The Price of Love

The Price of Love
Erik Deckers
Laughing Stalk Syndicate
Copyright 2008

They say you can't put a price tag on love. That true love is more valuable than money. That money can't buy you happiness.

Apparently they're wrong.

If you're Johnny Valentine of Holly Springs, Mississippi, it turns out you can put a price tag on love. Actually, you can put a price tag on "society, companionship, love, and affection," plus "the loss of sexual relations."

To Valentine, that's worth $750,000.

That's how much Mississippi millionaire Jerry Fitch has to pay Valentine after stealing Valentine's wife.

In 1997, Sandra Valentine went to work for Fitch, a prominent businessman, oil man, and big-shot real estate guy. Shortly thereafter, Fitch and Sandra began having an affair, and in 1999, she gave birth to Fitch's daughter.

Which means Valentine can't make any "son of a Fitch" jokes.

Sandra originally denied the affair or that their new daughter wasn't Valentine's. But after a paternity test revealed Fitch was the father, Valentine divorced his two-timing wife, and Sandra married her lover.

Just a slow day at the office for Jerry Springer.

Mississippi has an old state law that permits a spouse to sue for damages based on the aforementioned loss of society, companionship, yadda yadda yadda. So Valentine decided that as the cuckolded husband, he was entitled to some of Fitch's riches.

Valentine was granted the three-quarters of a mil by a Mississippi jury, but Fitch must have thought Sandra wasn't worth it, because he appealed the verdict to the Mississippi Supreme Court.

Valentine won again, so Fitch appealed it again to the U.S. Supreme Court. But the Supremes refused to hear the appeal, thus upholding the lower court's ruling.

In other words, while money can't buy happiness, Fitch bought himself $750,000 worth of society, companionship, love, affection, and sexual relations.

Which means Fitch will spend the rest of his life wondering if it would have just been simpler to register at instead.

I hope she's worth it. I wouldn't even pay five bucks to shake Paris Hilton's hand.

Valentine's suit was based on an antiquated law that says a wife is a man's property, just like cattle. And when Fitch stole his property, Valentine thought he deserved compensation.

(The concept of wife as property goes all the way back to the Teutonic tribes of 10th century Germany, so if you want to write any angry letters, write to the Germans, not me.)

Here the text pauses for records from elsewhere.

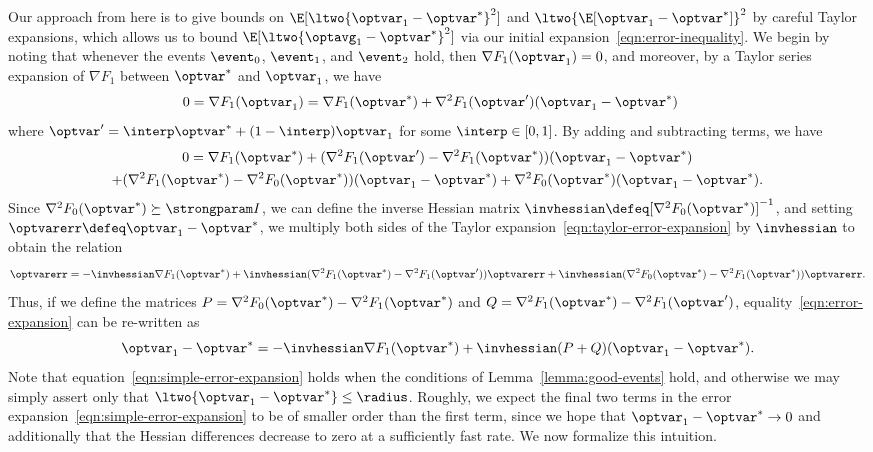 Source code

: \documentclass[11pt,twoside]{article}
\theoremstyle{definition}
\begin{document}
Our approach from here is to give bounds on $\E[\ltwo{\optvar_1 -
    \optvar^*}^2]$ and $\ltwo{\E[\optvar_1 - \optvar^*]}^2$ by careful
Taylor expansions, which allows us to bound $\E[\ltwo{\optavg_1 -
    \optvar^*}^2]$ via our initial
expansion~\eqref{eqn:error-inequality}.  We begin by noting that
whenever the events $\event_0$, $\event_1$, and $\event_2$ hold, then
$\nabla F_1(\optvar_1) = 0$, and moreover, by a Taylor series
expansion of $\nabla F_1$ between $\optvar^*$ and $\optvar_1$, we have
\begin{align*}
  0 = \nabla F_1(\optvar_1)
  & = \nabla F_1(\optvar^*) + \nabla^2 F_1(\optvar')(\optvar_1 - \optvar^*)
\end{align*}
where $\optvar' = \interp \optvar^* + (1 - \interp) \optvar_1$ for
some $\interp \in [0, 1]$.  By adding and subtracting terms,
we have
\begin{multline}
 \label{eqn:taylor-error-expansion}
0  = \nabla F_1(\optvar^*) + (\nabla^2 F_1(\optvar') - \nabla^2
F_1(\optvar^*)) (\optvar_1 - \optvar^*) \\
%
+ (\nabla^2 F_1(\optvar^*) -
\nabla^2 F_0(\optvar^*))(\optvar_1 - \optvar^*) + \nabla^2
F_0(\optvar^*)(\optvar_1 - \optvar^*).
\end{multline}
Since $\nabla^2 F_0(\optvar^*) \succeq \strongparam I$, we can define
the inverse Hessian matrix $\invhessian \defeq [\nabla^2
  F_0(\optvar^*)]^{-1}$, and setting $\optvarerr \defeq \optvar_1 -
\optvar^*$, we multiply both sides of the Taylor
expansion~\eqref{eqn:taylor-error-expansion} by $\invhessian$ to
obtain the relation
\begin{equation}
  \optvarerr = -\invhessian \nabla F_1(\optvar^*) +
  \invhessian(\nabla^2 F_1(\optvar^*) - \nabla^2 F_1(\optvar'))
  \optvarerr + \invhessian(\nabla^2 F_0(\optvar^*) - \nabla^2
  F_1(\optvar^*)) \optvarerr.
  \label{eqn:error-expansion}
\end{equation}
Thus, if we define the matrices $P = \nabla^2 F_0(\optvar^*) -
\nabla^2 F_1(\optvar^*)$ and
$Q = \nabla^2 F_1(\optvar^*) - \nabla^2
F_1(\optvar')$, equality~\eqref{eqn:error-expansion} can be re-written
as
\begin{equation}
  \label{eqn:simple-error-expansion}
  \optvar_1 - \optvar^* =
  -\invhessian \nabla F_1(\optvar^*)
  + \invhessian(P + Q)(\optvar_1 - \optvar^*).
\end{equation}
Note that equation~\eqref{eqn:simple-error-expansion} holds when the
conditions of Lemma~\ref{lemma:good-events} hold, and otherwise we may
simply assert only that $\ltwo{\optvar_1 - \optvar^*} \le \radius$.
Roughly, we expect the final two terms in the error
expansion~\eqref{eqn:simple-error-expansion} to be of smaller order
than the first term, since we hope that $\optvar_1 - \optvar^*
\rightarrow 0$ and additionally that the Hessian differences decrease
to zero at a sufficiently fast rate. We now formalize this intuition.
\end{document}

Sandra should feel proud that she's worth $750,000 to Fitch. Whenever she wonders whether he really loves her, he can show her the checkbook and say "I love you thi-i-i-i-s much." And she can also rest assured that he won't cheat on her again, since he's so heavily invested in the relationship.

Many women, including Sandra, are offended that the "women as property" law is still on the books in Mississippi. They don't think they should be treated as cattle.

But if Sandra really was cattle, Fitch got the short end of the deal.

Last February, two Kansas men stole 133 head of cattle worth more than $140,000. At those prices, Fitch could have gotten a herd of nearly 713 steer.

And he got off easy. Apparently, cattle rustling is still a hanging offense in Colorado.

Meanwhile, Mississippi is one of only seven states to have the "alienation of affection" statute on the books – Hawaii, Illinois, New Mexico, North Carolina, South Dakota, and Utah are the others.

In other words, Colorado places a higher value -- your life -- on cattle than those other states place on a man's wife.

Talk about your family values.

Mississippi is not the only state to award big damages. In 2001, North Carolina awarded $2 million -- 1,901 cattle -- in a similar case in 2001.

Does this mean that Mississippi wives aren't worth as much as North Carolina wives? Or did Valentine just shoot too low?

In October 2007, Fitch told "Good Morning America," that his case was about principle, not just the money.

Not just the money? Not JUST the money?

In other words, it's partly about the money.

Which makes me wonder if Fitch might be looking at his new wife and seeing her head atop a big bag of money with wings on it. Like in the cartoons when a dog looks at a cat and sees a big steak.

"This alienation of affection law is only in seven states in the United States now," Fitch told Good Morning America. "It needs to be off the books. This is not right."

Maybe not, but neither is adultery or coveting a man's wife. Just be happy you're not living in the Old Testament days where they stoned you for that.

They just fined you if you stole livestock.